The response must contain every line from the records below that has "archivo".

### Saved data entries
◆ ◆ ◆ ◆ ◆ ◆ ◆

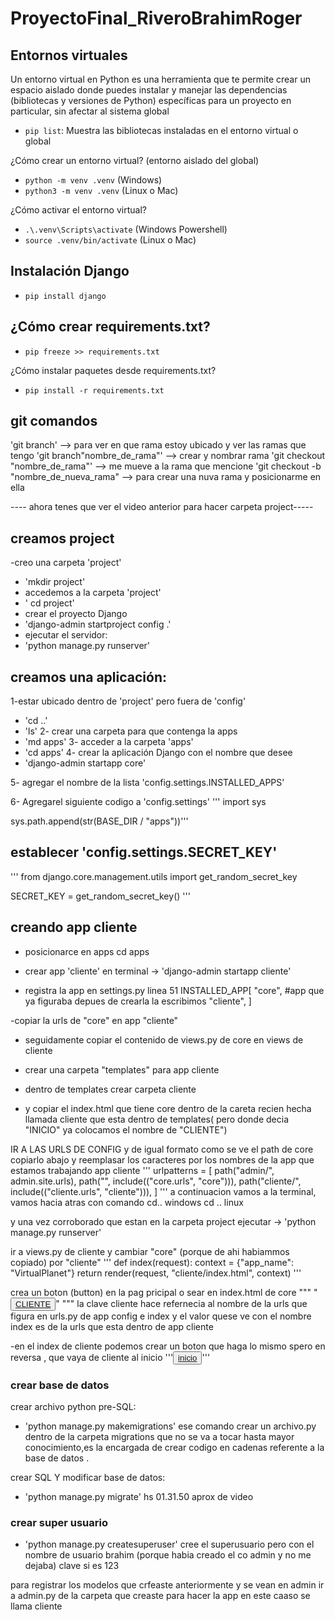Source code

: # ProyectoFinal_RiveroBrahimRoger

## Entornos virtuales

Un entorno virtual en Python es una herramienta 
que te permite crear un espacio aislado donde puedes instalar 
y manejar las dependencias (bibliotecas y versiones de Python) 
específicas para un proyecto en particular, sin afectar al sistema global

- `pip list`: Muestra las bibliotecas instaladas en el entorno virtual o global

¿Cómo crear un entorno virtual? (entorno aislado del global)

- `python -m venv .venv` (Windows)
- `python3 -m venv .venv` (Linux o Mac)

¿Cómo activar el entorno virtual?
- `.\.venv\Scripts\activate`  (Windows Powershell)
- `source .venv/bin/activate` (Linux o Mac)

## Instalación Django

- `pip install django`

## ¿Cómo crear requirements.txt?
- `pip freeze >> requirements.txt
`

¿Cómo instalar paquetes desde requirements.txt?
- `pip install -r requirements.txt`

## git comandos
'git branch' --> para ver en que rama estoy ubicado y ver las ramas que tengo
'git branch"nombre_de_rama"' --> crear y nombrar rama
'git checkout "nombre_de_rama"' --> me mueve a la rama que mencione
'git checkout -b "nombre_de_nueva_rama" --> para crear una nuva rama y posicionarme en ella 

---- ahora tenes que ver el video anterior para hacer carpeta project-----

## creamos project

-creo una carpeta 'project'
- 'mkdir project'
-  accedemos a la carpeta 'project'
- ' cd project'
- crear el proyecto Django
- 'django-admin startproject config .'
- ejecutar el servidor:
- 'python manage.py runserver'

## creamos una aplicación:
1-estar ubicado dentro de 'project' pero fuera de 'config'
- 'cd ..'
- 'ls'
2- crear una carpeta para que contenga la apps
- 'md apps'
3- acceder a la carpeta 'apps'
- 'cd apps'
4- crear la aplicación Django con el nombre que desee
- 'django-admin startapp core'

5- agregar el nombre de la lista 'config.settings.INSTALLED_APPS' 

6- Agregarel siguiente codigo a 'config.settings'
''' import sys

 

sys.path.append(str(BASE_DIR / "apps"))'''

## establecer 'config.settings.SECRET_KEY' 
'''
from django.core.management.utils import get_random_secret_key

SECRET_KEY = get_random_secret_key()
'''

## creando app cliente 
- posicionarce en apps
cd apps
- crear app 'cliente' 
 en terminal ->  'django-admin startapp cliente'

- registra la app en settings.py 
linea 51 
INSTALLED_APP[
    "core", #app que ya figuraba depues de crearla la escribimos
    "cliente",
]

-copiar la urls de "core" en app "cliente"
- seguidamente copiar el contenido de views.py de core en views de cliente


- crear una carpeta "templates" para app cliente 
- dentro de templates crear carpeta cliente
- y copiar el index.html que tiene core dentro de la careta recien hecha llamada cliente que esta dentro 
de templates( pero donde decia "INICIO" ya colocamos el nombre de "CLIENTE")

IR A LAS URLS DE CONFIG
y de igual formato como se ve el path de core
copiarlo abajo y reemplasar los caracteres por los nombres de la app que estamos trabajando 
app cliente 
'''
urlpatterns = [
    path("admin/", admin.site.urls),
    path("", include(("core.urls", "core"))),
    path("cliente/", include(("cliente.urls", "cliente"))),
]
'''
a continuacion vamos a la terminal, vamos hacia atras con comando 
cd.. windows
cd .. linux 

y una vez corroborado que estan en la carpeta project 
ejecutar -> 'python manage.py runserver'

ir a views.py de cliente y cambiar "core" (porque de ahi habiammos copiado)
por "cliente"
'''
def index(request):
    context = {"app_name": "VirtualPlanet"}
    return render(request, "cliente/index.html", context)
'''

crea un boton (button)
en la pag pricipal o sear en index.html de core
"""
"<button><a href="{% url 'cliente:index' %}">CLIENTE</a></button>"
""" la clave cliente hace refernecia al nombre de la urls que figura en urls.py de  app config
e index y el valor quese ve con el nombre index es de la urls que esta dentro de app cliente 

-en el index de cliente podemos crear un boton que haga lo mismo spero en reversa , que vaya de cliente al inicio
    '''<button><a href="{% url 'core:index' %}">inicio</a></button>'''
    
### crear base de datos

crear archivo python pre-SQL:
- 'python manage.py makemigrations'
ese comando crear un archivo.py dentro de la carpeta migrations que no se va a tocar hasta mayor conocimiento,es la encargada de crear codigo en cadenas referente a la base de datos .

crear SQL Y modificar base de datos:
- 'python manage.py migrate'
hs 01.31.50 aprox de video

### crear super usuario
- 'python manage.py createsuperuser'
 cree el superusuario 
 pero con el nombre de usuario brahim (porque habia creado el co admin y no me dejaba)
 clave si es 123

 para registrar los modelos que crfeaste anteriormente y se vean en admin
 ir a admin.py de la carpeta que creaste para hacer la app en este caaso se llama cliente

◆ ◆ ◆ ◆ ◆ ◆ ◆

### Answer to this exercise
crear archivo python pre-SQL:
ese comando crear un archivo.py dentro de la carpeta migrations que no se va a tocar hasta mayor conocimiento,es la encargada de crear codigo en cadenas referente a la base de datos .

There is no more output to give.